Points configuration

The minimal required configuration options for points data to render it is:

  • points: The points data.
  • pointIdBy: Unique identifier column for each point.
  • pointIndexBy: Ordinal index column of each point from 0 to x (unique points count). This index is used for efficient lookup and referencing.

You can find full list of points properties here.

The minimal required configuration options for links data is:

  • links: The links data.
  • linkSourceBy: Unique identifier column that contains pointIdBy of the source point of the link.
  • linkSourceIndexBy: The index column of the source point of the link. This corresponds to the pointIndexBy of the point identified by linkSourceBy.
  • linkTargetBy: Unique identifier column that contains pointIdBy of the target point of the link.
  • linkTargetIndexBy: The index column of the target point of the link. This corresponds to the pointIndexBy of the point identified by linkTargetBy.
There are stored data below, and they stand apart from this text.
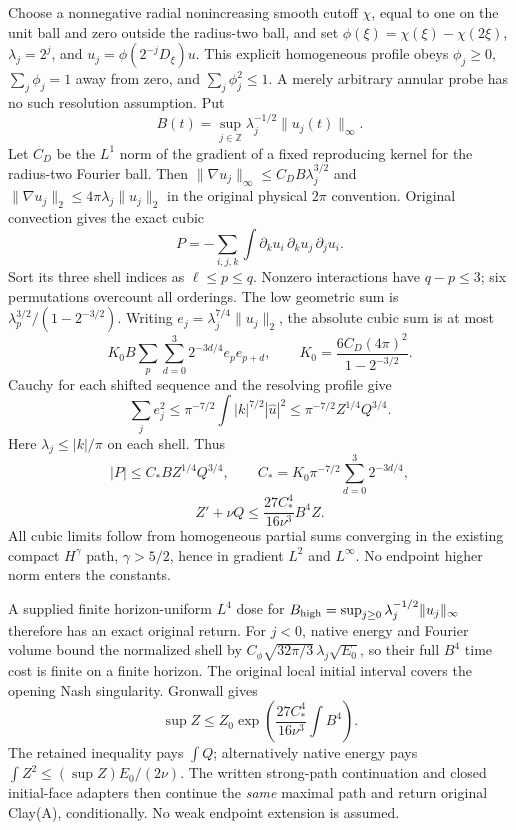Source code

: \documentclass[11pt]{article}
\begin{document}
Choose a nonnegative radial nonincreasing smooth cutoff $\chi$, equal to
one on the unit ball and zero outside the radius-two ball, and set
$\phi(\xi)=\chi(\xi)-\chi(2\xi)$, $\lambda_j=2^j$, and
$u_j=\phi(2^{-j}D_\xi)u$. This explicit homogeneous profile obeys
$\phi_j\ge0$, $\sum_j\phi_j=1$ away from zero, and
$\sum_j\phi_j^2\le1$. A merely arbitrary annular probe has no such
resolution assumption. Put
\[
 B(t)=\sup_{j\in\mathbb Z}\lambda_j^{-1/2}\|u_j(t)\|_\infty.
\]
Let $C_D$ be the $L^1$ norm of the gradient of a fixed reproducing kernel
for the radius-two Fourier ball. Then
$\|\nabla u_j\|_\infty\le C_D B\lambda_j^{3/2}$ and
$\|\nabla u_j\|_2\le4\pi\lambda_j\|u_j\|_2$ in the original
physical $2\pi$ convention. Original convection gives the exact cubic
\[
 P=-\sum_{i,j,k}\int\partial_k u_i\,\partial_k u_j\,\partial_j u_i.
\]
Sort its three shell indices as $\ell\le p\le q$. Nonzero interactions
have $q-p\le3$; six permutations overcount all orderings. The low
geometric sum is $\lambda_p^{3/2}/(1-2^{-3/2})$. Writing
$e_j=\lambda_j^{7/4}\|u_j\|_2$, the absolute cubic sum is at most
\[
 K_0B\sum_p\sum_{d=0}^3 2^{-3d/4}e_pe_{p+d},
 \qquad K_0=\frac{6C_D(4\pi)^2}{1-2^{-3/2}}.
\]
Cauchy for each shifted sequence and the resolving profile give
\[
 \sum_j e_j^2\le\pi^{-7/2}\int |k|^{7/2}|\widehat u|^2
 \le\pi^{-7/2}Z^{1/4}Q^{3/4}.
\]
Here $\lambda_j\le |k|/\pi$ on each shell. Thus
\[
 |P|\le C_* BZ^{1/4}Q^{3/4},\qquad
 C_*=K_0\pi^{-7/2}\sum_{d=0}^3 2^{-3d/4},
\]
\[
 Z'+\nu Q\le\frac{27C_*^4}{16\nu^3}B^4 Z.
\]
All cubic limits follow from homogeneous partial sums converging in the
existing compact $H^\gamma$ path, $\gamma>5/2$, hence in gradient
$L^2$ and $L^\infty$. No endpoint higher norm enters the constants.

A supplied finite horizon-uniform $L^4$ dose for
$B_{\rm high}=\sup_{j\ge0}\lambda_j^{-1/2}\|u_j\|_\infty$ therefore
has an exact original return. For $j<0$, native energy and Fourier volume
bound the normalized shell by
$C_\phi\sqrt{32\pi/3}\,\lambda_j\sqrt{E_0}$, so their full $B^4$
time cost is finite on a finite horizon. The original local initial
interval covers the opening Nash singularity. Gronwall gives
\[
 \sup Z\le Z_0\exp\left(\frac{27C_*^4}{16\nu^3}\int B^4\right).
\]
The retained inequality pays $\int Q$; alternatively native energy pays
$\int Z^2\le(\sup Z)E_0/(2\nu)$. The written strong-path continuation
and closed initial-face adapters then continue the \emph{same} maximal
path and return original Clay(A), conditionally. No weak endpoint
extension is assumed.
\end{document}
You can find full list of link properties here.

Limitations

It’s important to note that if the required indices (pointIndexBy, linkSourceIndexBy, and linkTargetIndexBy) are not provided, Cosmograph won’t be able to render your data. Additionally, if you have multiple targets for each link, you’ll need to adjust your data to fit the new format.

The key differences are the introduction of pointIndexBy, linkSourceIndexBy, and linkTargetIndexBy properties, which optimize the referencing of source and target points in a link. Instead of comparing the unique identifiers, Cosmograph now uses the indices of the points for faster lookups and comparisons. This optimization enables Cosmograph to handle larger datasets with improved performance and reduced memory overhead, resulting in a more responsive and performant visualization experience. That’s why in v2 you’ll need to provide indexes in the input data for Cosmograph to work properly.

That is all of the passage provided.